"I like you. You're funny and you're nicely shaped and frankly it's ludicrous to have these interlocking bodies and not ... interlock. Please remove your clothes now." -- Anya, on the television show, Buffy the Vampire Slayer
Daphne Eftychia Arthur, guitarist+. Oct. 28th, 2006.
"I like you. You're funny and you're nicely shaped and frankly it's ludicrous to have these interlocking bodies and not ... interlock. Please remove your clothes now." -- Anya, on the television show, Buffy the Vampire Slayer
A kutten is a cat genetically-modified to double its cuteness, deployed in military and political conflicts as weapons of mass distraction.
Wow.

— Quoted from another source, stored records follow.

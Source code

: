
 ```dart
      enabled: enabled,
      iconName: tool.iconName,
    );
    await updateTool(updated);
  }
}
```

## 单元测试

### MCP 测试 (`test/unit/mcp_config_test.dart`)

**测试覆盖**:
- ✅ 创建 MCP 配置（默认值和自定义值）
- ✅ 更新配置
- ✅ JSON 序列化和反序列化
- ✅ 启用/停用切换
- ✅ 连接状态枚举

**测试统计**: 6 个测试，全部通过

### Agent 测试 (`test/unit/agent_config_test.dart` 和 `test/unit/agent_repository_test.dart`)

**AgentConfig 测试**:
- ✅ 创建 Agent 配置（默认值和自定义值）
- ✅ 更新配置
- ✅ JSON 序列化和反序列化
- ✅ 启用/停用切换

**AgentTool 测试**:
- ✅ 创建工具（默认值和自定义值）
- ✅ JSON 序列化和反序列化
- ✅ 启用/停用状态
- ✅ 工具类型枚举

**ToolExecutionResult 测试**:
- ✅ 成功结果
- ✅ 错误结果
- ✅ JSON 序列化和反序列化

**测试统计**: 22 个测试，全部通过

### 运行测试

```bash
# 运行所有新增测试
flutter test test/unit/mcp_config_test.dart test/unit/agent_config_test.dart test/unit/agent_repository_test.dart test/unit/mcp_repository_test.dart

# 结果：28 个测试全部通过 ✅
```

Lost track of time; Hallowe'en is nearly upon us and yet again I'm behind on holiday prep. Time for the annual "just how lame is it to re-do a past year's costume?" debate in my head.
Had some good days lately and some really, really bad ones. Tried to get some network maintenance stuff on the good days, but alas most of the to-do list items I've poked at have turned into yak-shaving. (Hey, why is it that the first thing 'apt-get' wanted to do when I tried to add stuff after a bare-bones Debian installation, was to delete the kernel and make the system unbootable? I thought that sounded sub-optimal (well, pessimal really) but maybe that's just me.) I can't seem to get a floppyfw diskette with a 2.4 or 2.6 kernel to boot on any machine in the house (but I can run a 2.2 one). And somehow the SPARC Debian CDs I downloaded and burned months ago turned out to have i386 stuff on them instead, despite what directory I thought I was getting them from. Hmph!
Perrine made me laugh hard enough to need my athsma inhaler a few nights ago. She pounced and swatted at me then ran away, which I took as a sign that she wanted to play chase. So after evaluating the functionality of my knees at the time, I started stalking her and springing at her, chasing her from room to room. When she went up the stairs, I gave the trade-roles signal and ran down the hallway, ducking aside next to the basement door to wait for her. When I heard her approach, I stepped out ... and she did this beautiful, cute, cartoonish stiff-legged spring straight up -- not a coil-and-leap pushing with her rear legs, but a four-legged spring that gave the impression she levitated. I guess I surprised her more than I thought I would, because I expected her to either recoil and retreat or accelerate past me like usual.
She's been very cuddly lately, and following me around from room to room more than usual. I guess she's forgiven me for the uncomfortable palak paneer incident ...
I was heating packaged Indian food from the grocery store a few days ago, which comes in a silver pouch (boil in bag, or dump into a bowl and microwave -- I was doing the latter). The darling feline looked curious and headed over, so I let her sniff the torn-off end of the pouch. I expected a brief sniff and a decision that it didn't smell like food-for-cats, but no, she decided to take a couple good licks of the sauce that clung to the plastic. A moment later she gave a start as though something had bitten her on the tongue, started to run away, looked confused as to which way to run from an enemy that was in her mouth, and finally sprinted to the other end of the house where she eyed the direction of the kitchen with a suspicious expression.
If I'd been expecting her to do more than sniff, I would've said, "not for cats" as a warning (I think she understands that phrase -- I'm not certain). Whoops. Poor kitty.
Still trying to sort out whether I'm feeling combobulated enough to be sociable, or whether I should let myself get my head stuck in a computer problem again and bang on OS installs until my body tells me it's lie-down-and-scritch-the-cat time again.